A LINCOLN DAY MESSAGE
I am very glad to respond to your request for a message for publication on Lincoln Day. I am glad because to my mind Abraham Lincoln has always been one of the very first of the world's statesmen, because I believe that the battle which we have been fighting is at bottom the same battle which your countrymen fought under Lincoln's leadership more than fifty years ago, and most of all, perhaps, because I desire to say how much I welcome the proof which the last few days have afforded that the American people are coming to realize this, too.

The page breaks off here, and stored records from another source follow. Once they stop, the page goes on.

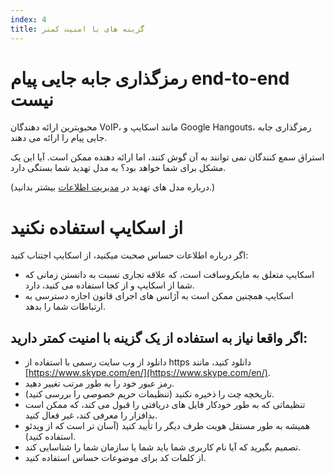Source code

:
 ```yaml
---
index: 4
title: گزینه های با امنیت کمتر
---
```

# رمزگذاری جابه جایی پیام  end-to-end نیست 

محبوبترین ارائه دهندگان VoIP، مانند اسکایپ و Google Hangouts، رمزگذاری جابه جایی پیام را ارائه می دهند.

استراق سمع کنندگان نمی توانند به آن گوش کنند، اما ارائه دهنده ممکن است. آیا این یک مشکل برای شما خواهد بود؟ به مدل تهدید شما بستگی دارد.

(درباره مدل های تهدید در [مدیریت اطلاعات](umbrella://information/managing-information) بیشتر بدانید.)

# از اسکایپ استفاده نکنید

اگر درباره اطلاعات حساس صحبت میکنید، از اسکایپ اجتناب کنید:

*   اسکایپ متعلق به مایکروسافت است، که علاقه تجاری نسبت به دانستن زمانی که شما از اسکایپ و از کجا استفاده می کنید، دارد.
*   اسکایپ همچنین ممکن است به آژانس های اجرای قانون اجازه دسترسی به ارتباطات شما را بدهد.

## اگر واقعا نیاز به استفاده از یک گزینه با امنیت کمتر دارید:

*   دانلود از وب سایت رسمی با استفاده از https دانلود کنید، مانند [https://www.skype.com/en/](https://www.skype.com/en/).
*   رمز عبور خود را به طور مرتب تغییر دهید.
*   تاریخچه چت را ذخیره نکنید (تنظیمات حریم خصوصی را بررسی کنید).
*   تنظیماتی که به طور خودکار فایل های دریافتی را قبول می کند، که ممکن است بدافزار را معرفی کند، غیر فعال کنید.
*   همیشه به طور مستقل هویت طرف دیگر را تأیید کنید (آسان تر است که از ویدئو استفاده کنید).
*   تصمیم بگیرید که آیا نام کاربری شما باید شما یا سازمان شما را شناسایی کند.
*   از کلمات کد برای موضوعات حساس استفاده کنید.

Lincoln's life was devoted to the cause of human freedom. From the day when he first recognized what slavery meant he bent all his energies to its eradication from American soil. Yet after years of patient effort he was driven to realize that it was not a mere question of abolishing slavery in the Southern States, but that bound up with it was a larger issue: That unless the Union abolished slavery, slavery would break up the Union.
Faced by this alternative, he did not shrink, after every other method had failed, from vindicating both Union and freedom by the terrible instrument of war. Nor after the die for war had been cast did he hesitate to call upon his countrymen to make sacrifice upon sacrifice, to submit to limitation upon limitation of their personal freedom, until, in his own words, there was a new birth of freedom in your land.